Klasfactoren en acceptatie
Leerlingen met ADHD lijken de meeste moeilijkheden te ervaren in het reguliere basisonderwijs. Zij worden het minst geaccepteerd door klasgenoten en de attitude van ouders en klasgenoten is het meest negatief over deze groep leerlingen. Inmiddels is er de nodige kennis over factoren die een rol spelen in de acceptatie van cluster 4 leerlingen.
Impact klas-assistent
De attitude van klasgenoten blijkt belangrijk te zijn in de acceptatie van leerlingen met een cluster 4 indicatie. Hoe positiever de attitude van klasgenoten, hoe meer kans een leerling met een beperking heeft om geaccepteerd te worden in de klas. Daarnaast is het bekend dat de aanwezigheid van een klas-assistent een negatieve effect heeft op de acceptatie van leerlingen met een cluster 4 indicatie. Want, zo blijkt uit onderzoek, LGF-leerlingen hebben minder kans om geaccepteerd te worden in klassen met een klas-assistent. Hoewel het misschien een onverwachte uitkomst is, komt het overeen met internationaal onderzoek waarin de effecten van de klas-assistent onderzocht zijn. Waarschijnlijk krijgt de LGF-leerling een uitzonderingspositie als de klas-assistent veel tijd en aandacht aan hem/haar besteedt. Hierdoor valt de leerling, naast het vaak al opvallende gedrag, nog meer op. Dit leidt vervolgens tot minder acceptatie.

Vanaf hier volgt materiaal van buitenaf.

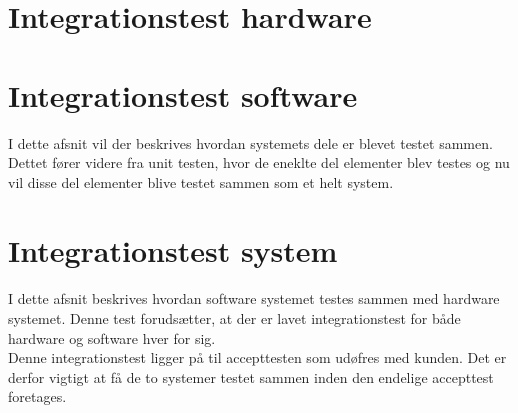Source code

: \section{Integrationstest hardware}


\section{Integrationstest software}
I dette afsnit vil der beskrives hvordan systemets dele er blevet testet sammen. Dettet fører videre fra unit testen, hvor de eneklte del elementer blev testes og nu vil disse del elementer blive testet sammen som et helt system. 

\section{Integrationstest system}
I dette afsnit beskrives hvordan software systemet testes sammen med hardware systemet. Denne test forudsætter, at der er lavet integrationstest for både hardware og software hver for sig. \\
Denne integrationstest ligger på til accepttesten som udøfres med kunden. Det er derfor vigtigt at få de to systemer testet sammen inden den endelige accepttest foretages. 

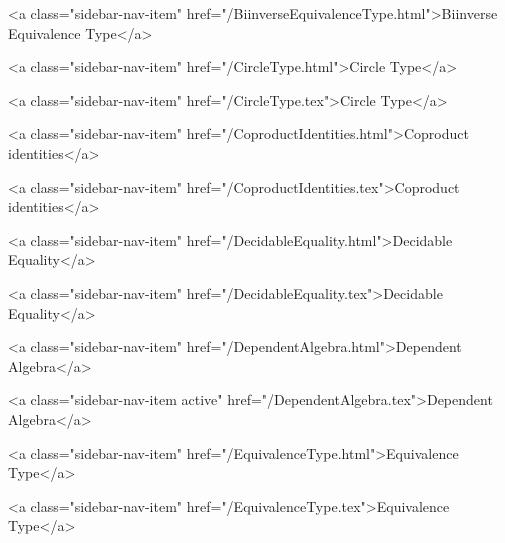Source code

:       
        
          <a class="sidebar-nav-item" href="/BiinverseEquivalenceType.html">Biinverse Equivalence Type</a>
        
      
    
      
        
          <a class="sidebar-nav-item" href="/CircleType.html">Circle Type</a>
        
      
    
      
        
          <a class="sidebar-nav-item" href="/CircleType.tex">Circle Type</a>
        
      
    
      
        
          <a class="sidebar-nav-item" href="/CoproductIdentities.html">Coproduct identities</a>
        
      
    
      
        
          <a class="sidebar-nav-item" href="/CoproductIdentities.tex">Coproduct identities</a>
        
      
    
      
        
          <a class="sidebar-nav-item" href="/DecidableEquality.html">Decidable Equality</a>
        
      
    
      
        
          <a class="sidebar-nav-item" href="/DecidableEquality.tex">Decidable Equality</a>
        
      
    
      
        
          <a class="sidebar-nav-item" href="/DependentAlgebra.html">Dependent Algebra</a>
        
      
    
      
        
          <a class="sidebar-nav-item active" href="/DependentAlgebra.tex">Dependent Algebra</a>
        
      
    
      
        
          <a class="sidebar-nav-item" href="/EquivalenceType.html">Equivalence Type</a>
        
      
    
      
        
          <a class="sidebar-nav-item" href="/EquivalenceType.tex">Equivalence Type</a>
        

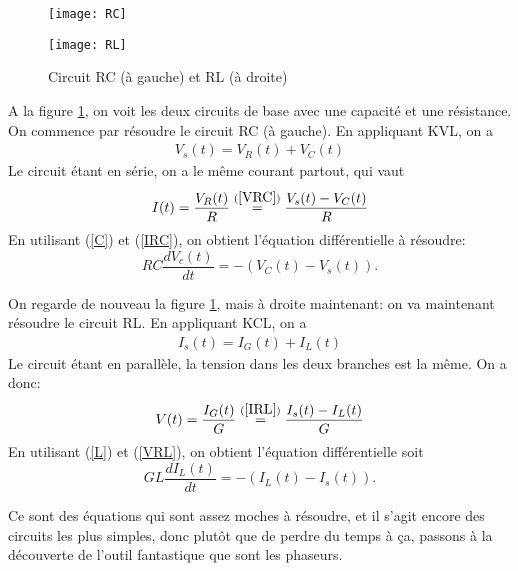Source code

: \begin{figure}[H]
\centering
\begin{minipage}{.35\linewidth}
\texttt{[image: RC]}
\end{minipage}
\hfill
\begin{minipage}{.35\linewidth}
\texttt{[image: RL]}
\end{minipage}
\caption{Circuit RC (à gauche) et RL (à droite)}
\label{RCRL}
\end{figure}

A la figure \ref{RCRL}, on voit les deux circuits de base avec une capacité et une résistance.
On commence par résoudre le circuit RC (à gauche). En appliquant KVL, on a
\begin{align}
V_s(t) = V_R(t) + V_C(t) \label{VRC}
\end{align}
Le circuit étant en série, on a le même courant partout, qui vaut
\begin{align}
I(t) = \frac{V_R(t)}{R} \stackrel{(\ref{VRC})}{=} \frac{V_s(t) - V_C(t)}{R} \label{IRC}
\end{align}
En utilisant (\ref{C}) et (\ref{IRC}), on obtient l'équation différentielle à résoudre: \begin{equation}
 RC\frac{dV_c(t)}{dt} = -(V_C(t) - V_s(t))\label{RCequa}.\end{equation}

On regarde de nouveau la figure \ref{RCRL}, mais à droite maintenant: on va maintenant résoudre le circuit RL. En appliquant KCL, on a
\begin{align}
I_s(t) = I_G(t) + I_L(t) \label{IRL}
\end{align}
Le circuit étant en parallèle, la tension dans les deux branches est la même. On a donc:
\begin{align}
V(t) = \frac{I_G(t)}{G} \stackrel{(\ref{IRL})}{=} \frac{I_s(t) - I_L(t)}{G} \label{VRL}
\end{align}
En utilisant (\ref{L}) et (\ref{VRL}), on obtient l'équation différentielle soit \begin{equation}
GL\frac{dI_L(t)}{dt} = -(I_L(t) - I_s(t))\label{RLequa}.\end{equation}

Ce sont des équations qui sont assez moches à résoudre, et il s'agit encore des circuits les plus simples, donc plutôt que de perdre du temps à ça, passons à la découverte de l'outil fantastique que sont les phaseurs.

Tips rond acceptatie in de klas
• Breng de sociale relaties in de klas in kaart als er twijfels zijn over de acceptatie van bepaalde leerlingen in uw klas.
• Bespreek in de klas dat iedereen anders is en leerlingen met beperkingen gelijkwaardig zijn.
• Benadruk de positieve kanten van iemands beperking, bijvoorbeeld: kinderen met ADHD hebben veel energie.
• Voer interventies in om de sociale relaties van leerlingen te versterken, zoals coöperatief leren.
• Zorg ervoor dat de klas-assistent niet alleen aandacht geeft aan de leerling met de beperking, maar betrek ook andere leerlingen.
• Betrek ouders bij de problemen in de klas.
• Geef ouders uitleg over het type beperking van de leerling en benadruk dat een positieve attitude belangrijk is voor de attitudevorming van hun kind.
Verder kijken
Dit artikel is gebaseerd op de uitkomsten van het promotieonderzoek van Anke de Boer, afdeling Orthopedagogiek (RuG). Meer informatie is te vinden op: http://www.rug.nl/staff/anke.de.boer/.
Via de websites http://www.sociogram.nl/ zijn eenvoudig vergelijkbare sociogrammen te maken. Ook in het leerlingvolgsysteem ParnasSys is het mogelijk om een sociogram te maken.
Samenvatting
Dit artikel onderzoekt de acceptatie van leerlingen met beperkingen, met een focus op leerlingen met Leerlinggebonden Financiering (LGF) in het regulier onderwijs. Het benadrukt het belang van inclusief onderwijs en bespreekt attitudes van leerkrachten, ouders en klasgenoten. Onderzoek toont aan dat ongeveer 20% van de LGF-leerlingen niet wordt geaccepteerd in reguliere klassen. Leerkrachten hebben over het algemeen een neutrale tot positieve houding, beïnvloed door ervaring en kennis. Ouders tonen een positieve houding richting inclusief onderwijs, maar kunnen terughoudender zijn als het gaat om persoonlijk contact tussen hun kind en een leerling met beperking. Klasgenoten hebben over het algemeen een gematigde houding, met meisjes die meer sympathie tonen dan jongens. Het artikel biedt tips voor het bevorderen van acceptatie in de klas, zoals het in kaart brengen van sociale relaties en het benadrukken van positieve aspecten van beperkingen.